INFORMATION GIVEN:
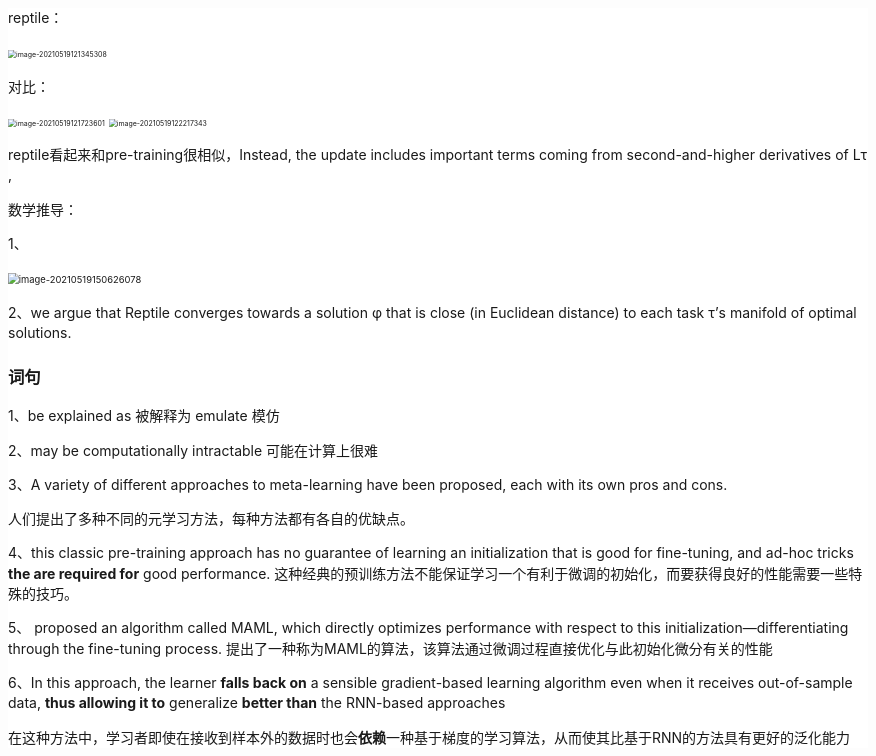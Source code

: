 reptile：

<img src="/Users/lishuo/Library/Application Support/typora-user-images/image-20210519121345308.png" alt="image-20210519121345308" style="zoom:50%;" />

对比：

<img src="/Users/lishuo/Library/Application Support/typora-user-images/image-20210519121723601.png" alt="image-20210519121723601" style="zoom:50%;" />

<img src="/Users/lishuo/Library/Application Support/typora-user-images/image-20210519122217343.png" alt="image-20210519122217343" style="zoom:50%;" />

reptile看起来和pre-training很相似，Instead, the update includes important terms coming from second-and-higher derivatives of Lτ ,

数学推导：

1、

<img src="/Users/lishuo/Library/Application Support/typora-user-images/image-20210519150626078.png" alt="image-20210519150626078" style="zoom:67%;" />

2、we argue that Reptile converges towards a solution φ that is close (in Euclidean distance) to each task τ’s manifold of optimal solutions. 



### 词句

1、be explained as  被解释为   emulate  模仿

2、may be computationally intractable  可能在计算上很难

3、A variety of different approaches to meta-learning have been proposed, each with its own pros and cons.

人们提出了多种不同的元学习方法，每种方法都有各自的优缺点。

4、this classic pre-training approach has no guarantee of learning an initialization that is good for fine-tuning, and ad-hoc tricks **the  are required for** good performance. 这种经典的预训练方法不能保证学习一个有利于微调的初始化，而要获得良好的性能需要一些特殊的技巧。

5、 proposed an algorithm called MAML, which directly optimizes performance with respect to this initialization—differentiating through the fine-tuning process. 提出了一种称为MAML的算法，该算法通过微调过程直接优化与此初始化微分有关的性能

6、In this approach, the learner   **falls back on** a sensible gradient-based learning algorithm even when it receives out-of-sample data, **thus allowing it to** generalize **better than** the RNN-based approaches

在这种方法中，学习者即使在接收到样本外的数据时也会**依赖**一种基于梯度的学习算法，从而使其比基于RNN的方法具有更好的泛化能力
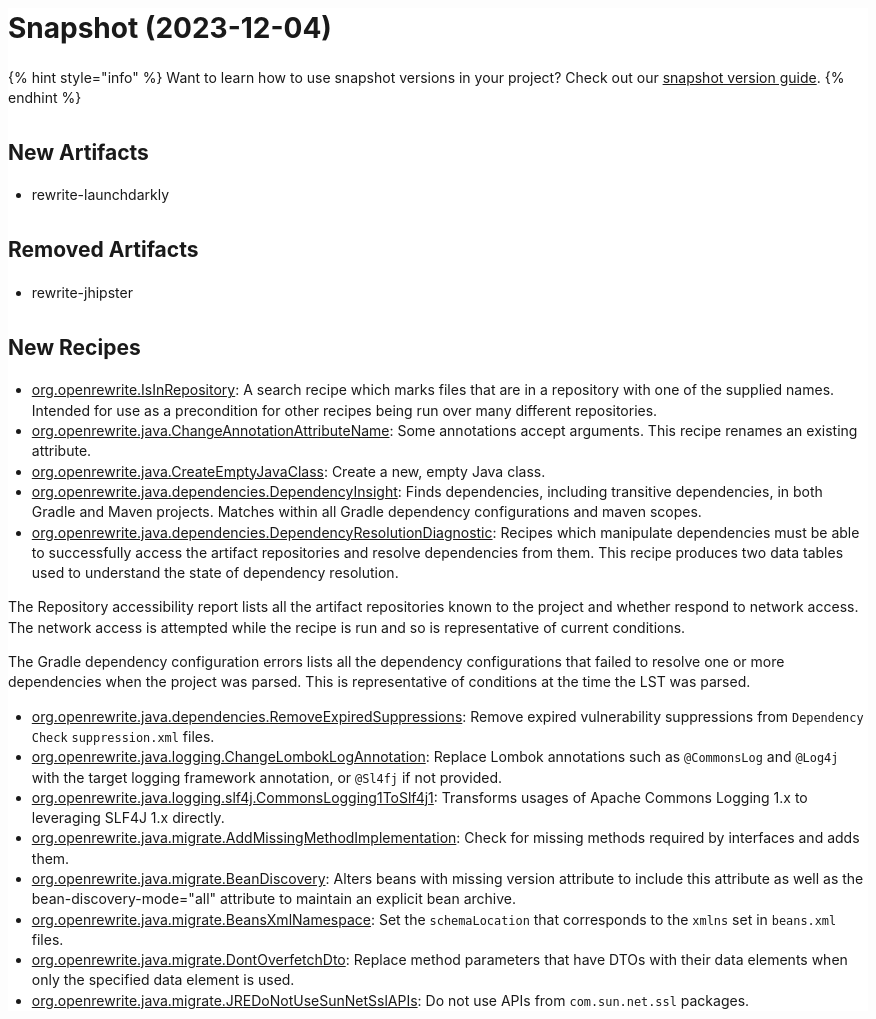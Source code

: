 # Snapshot (2023-12-04)

{% hint style="info" %}
Want to learn how to use snapshot versions in your project? Check out our [snapshot version guide](/reference/snapshot-instructions.md).
{% endhint %}

## New Artifacts
* rewrite-launchdarkly

## Removed Artifacts
* rewrite-jhipster

## New Recipes

* [org.openrewrite.IsInRepository](https://docs.openrewrite.org/recipes/isinrepository): A search recipe which marks files that are in a repository with one of the supplied names. Intended for use as a precondition for other recipes being run over many different repositories. 
* [org.openrewrite.java.ChangeAnnotationAttributeName](https://docs.openrewrite.org/recipes/java/changeannotationattributename): Some annotations accept arguments. This recipe renames an existing attribute. 
* [org.openrewrite.java.CreateEmptyJavaClass](https://docs.openrewrite.org/recipes/java/createemptyjavaclass): Create a new, empty Java class. 
* [org.openrewrite.java.dependencies.DependencyInsight](https://docs.openrewrite.org/recipes/java/dependencies/dependencyinsight): Finds dependencies, including transitive dependencies, in both Gradle and Maven projects. Matches within all Gradle dependency configurations and maven scopes. 
* [org.openrewrite.java.dependencies.DependencyResolutionDiagnostic](https://docs.openrewrite.org/recipes/java/dependencies/dependencyresolutiondiagnostic): Recipes which manipulate dependencies must be able to successfully access the artifact repositories and resolve dependencies from them. This recipe produces two data tables used to understand the state of dependency resolution. 

The Repository accessibility report lists all the artifact repositories known to the project and whether respond to network access. The network access is attempted while the recipe is run and so is representative of current conditions. 

The Gradle dependency configuration errors lists all the dependency configurations that failed to resolve one or more dependencies when the project was parsed. This is representative of conditions at the time the LST was parsed. 
* [org.openrewrite.java.dependencies.RemoveExpiredSuppressions](https://docs.openrewrite.org/recipes/java/dependencies/removeexpiredsuppressions): Remove expired vulnerability suppressions from `DependencyCheck` `suppression.xml` files. 
* [org.openrewrite.java.logging.ChangeLombokLogAnnotation](https://docs.openrewrite.org/recipes/java/logging/changelomboklogannotation): Replace Lombok annotations such as `@CommonsLog` and `@Log4j` with the target logging framework annotation, or `@Sl4fj` if not provided. 
* [org.openrewrite.java.logging.slf4j.CommonsLogging1ToSlf4j1](https://docs.openrewrite.org/recipes/java/logging/slf4j/commonslogging1toslf4j1): Transforms usages of Apache Commons Logging 1.x to leveraging SLF4J 1.x directly. 
* [org.openrewrite.java.migrate.AddMissingMethodImplementation](https://docs.openrewrite.org/recipes/java/migrate/addmissingmethodimplementation): Check for missing methods required by interfaces and adds them. 
* [org.openrewrite.java.migrate.BeanDiscovery](https://docs.openrewrite.org/recipes/java/migrate/beandiscovery): Alters beans with missing version attribute to include this attribute as well as the bean-discovery-mode="all" attribute to maintain an explicit bean archive. 
* [org.openrewrite.java.migrate.BeansXmlNamespace](https://docs.openrewrite.org/recipes/java/migrate/beansxmlnamespace): Set the `schemaLocation` that corresponds to the `xmlns` set in `beans.xml` files. 
* [org.openrewrite.java.migrate.DontOverfetchDto](https://docs.openrewrite.org/recipes/java/migrate/dontoverfetchdto): Replace method parameters that have DTOs with their data elements when only the specified data element is used. 
* [org.openrewrite.java.migrate.JREDoNotUseSunNetSslAPIs](https://docs.openrewrite.org/recipes/java/migrate/jredonotusesunnetsslapis): Do not use APIs from `com.sun.net.ssl` packages.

EXERCISE DETAILS:
From the listing above, output exactly the run of lines that starts with the line containing "that corresponds to" and ends with the line containing "element is used.".

YOUR SOLUTION:
* [org.openrewrite.java.migrate.BeansXmlNamespace](https://docs.openrewrite.org/recipes/java/migrate/beansxmlnamespace): Set the `schemaLocation` that corresponds to the `xmlns` set in `beans.xml` files. 
* [org.openrewrite.java.migrate.DontOverfetchDto](https://docs.openrewrite.org/recipes/java/migrate/dontoverfetchdto): Replace method parameters that have DTOs with their data elements when only the specified data element is used. 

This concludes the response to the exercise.